4) L’évaluation environnementale est un outil important d’intégration des considérations en matière d’environnement dans l’élaboration et l’adoption de certains plans et programmes susceptibles d’avoir des incidences notables sur l’environnement dans les États membres, parce qu’elle assure que ces incidences de la mise en œuvre des plans et des programmes sont prises en compte durant l’élaboration et avant l’adoption de ces derniers.
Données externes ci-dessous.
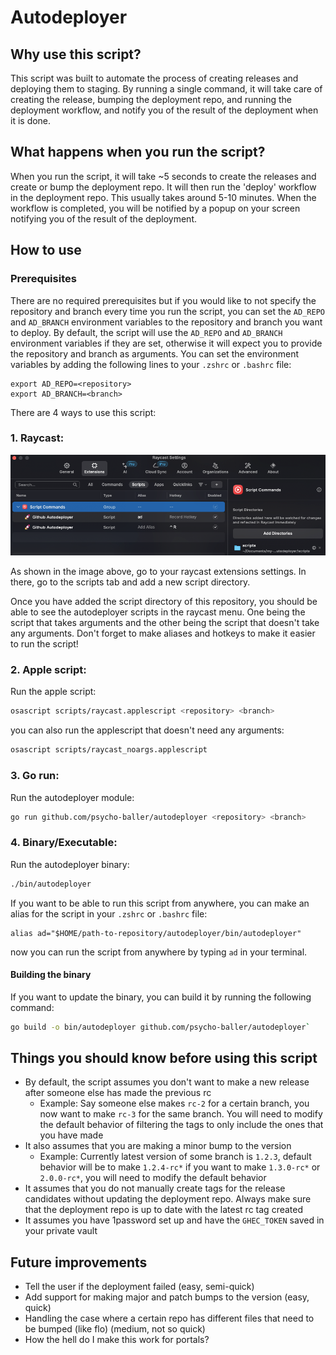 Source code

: # Autodeployer

## Why use this script?

This script was built to automate the process of creating releases and deploying them to staging. By running a single command, it will take care of creating the release, bumping the deployment repo, and running the deployment workflow, and notify you of the result of the deployment when it is done.

## What happens when you run the script?

When you run the script, it will take ~5 seconds to create the releases and create or bump the deployment repo. It will then run the 'deploy' workflow in the deployment repo. This usually takes around 5-10 minutes. When the workflow is completed, you will be notified by a popup on your screen notifying you of the result of the deployment.

## How to use

### Prerequisites

There are no required prerequisites but if you would like to not specify the repository and branch every time you run the script, you can set the `AD_REPO` and `AD_BRANCH` environment variables to the repository and branch you want to deploy. By default, the script will use the `AD_REPO` and `AD_BRANCH` environment variables if they are set, otherwise it will expect you to provide the repository and branch as arguments. You can set the environment variables by adding the following lines to your `.zshrc` or `.bashrc` file:

```text
export AD_REPO=<repository>
export AD_BRANCH=<branch>
```

There are 4 ways to use this script:

### 1. Raycast:

![alt text](assets/raycast-script-demo.png)

As shown in the image above, go to your raycast extensions settings. In there, go to the scripts tab and add a new script directory.

Once you have added the script directory of this repository, you should be able to see the autodeployer scripts in the raycast menu. One being the script that takes arguments and the other being the script that doesn't take any arguments. Don't forget to make aliases and hotkeys to make it easier to run the script!

### 2. Apple script:

Run the apple script:
```bash
osascript scripts/raycast.applescript <repository> <branch>
```

you can also run the applescript that doesn't need any arguments:
```bash
osascript scripts/raycast_noargs.applescript
```

### 3. Go run:

Run the autodeployer module:
```bash
go run github.com/psycho-baller/autodeployer <repository> <branch>
```

### 4. Binary/Executable:

Run the autodeployer binary:
```bash
./bin/autodeployer
```

If you want to be able to run this script from anywhere, you can make an alias for the script in your `.zshrc` or `.bashrc` file:

```text
alias ad="$HOME/path-to-repository/autodeployer/bin/autodeployer"
```
now you can run the script from anywhere by typing `ad` in your terminal.

#### Building the binary

If you want to update the binary, you can build it by running the following command:

```bash
go build -o bin/autodeployer github.com/psycho-baller/autodeployer`
```

## Things you should know before using this script

- By default, the script assumes you don't want to make a new release after someone else has made the previous rc
  - Example: Say someone else makes `rc-2` for a certain branch, you now want to make `rc-3` for the same branch. You will need to modify the default behavior of filtering the tags to only include the ones that you have made
- It also assumes that you are making a minor bump to the version
  - Example: Currently latest version of some branch is `1.2.3`, default behavior will be to make `1.2.4-rc*` if you want to make `1.3.0-rc*` or `2.0.0-rc*`, you will need to modify the default behavior
- It assumes that you do not manually create tags for the release candidates without updating the deployment repo. Always make sure that the deployment repo is up to date with the latest rc tag created
- It assumes you have 1password set up and have the `GHEC_TOKEN` saved in your private vault


## Future improvements

- Tell the user if the deployment failed (easy, semi-quick)
- Add support for making major and patch bumps to the version (easy, quick)
- Handling the case where a certain repo has different files that need to be bumped (like flo) (medium, not so quick)
- How the hell do I make this work for portals?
(5) L’adoption de procédures d’évaluation des incidences sur l’environnement au niveau de l’établissement des plans et des programmes devrait être bénéfique aux entreprises en créant un cadre plus cohérent pour le déploiement des activités économiques en incluant des informations environnementales pertinentes dans les prises de décision ; la prise en compte d’un plus grand nombre de facteurs dans le processus de décision doit contribuer à des solutions plus durables et plus efficaces.

(6) Les divers systèmes d’évaluation environnementale opérationnels dans les États membres devraient contenir un ensemble de prescriptions procédurales communes requises pour contribuer à un haut niveau de protection de l’environnement.

(7) La convention de la Commission économique pour l’Europe des Nations unies sur l’évaluation de l’impact sur l’environnement dans un contexte transfrontière, du 25 février 1991, qui s’applique aussi bien aux États membres qu’aux autres États, encourage les parties à la convention à appliquer les principes que celle-ci contient
également aux plans et programmes ; lors de la seconde réunion des parties à la convention, qui s’est tenue à Sofia les 26 et 27 février 2001, il a été décidé de préparer un protocole juridiquement contraignant sur l’évaluation de l’impact sur l’environnement des activités stratégiques, destiné à compléter les dispositions existantes concernant l’évaluation de l’impact environnemental dans un contexte transfrontière, en vue de son éventuelle adoption à l’occasion de la cinquième conférence ministérielle « Un environnement pour l’Europe », lors d’une réunion extraordinaire des parties à la convention, prévue pour mai 2003, à Kiev (Ukraine). Les systèmes d’évaluation environnementale des plans et des programmes opérationnels dans la Communauté devraient assurer la tenue de consultations transfrontières adéquates lorsque la mise en œuvre d’un plan ou d’un programme préparé dans un État membre est susceptible d’avoir une incidence notable sur l’environnement d’un autre État membre. Les informations relatives aux plans et programmes qui ont des incidences notables sur l’environnement d’autres États devraient être transmises, sur une base de réciprocité et d’équivalence, dans un cadre juridique approprié entre les États membres et ces autres États.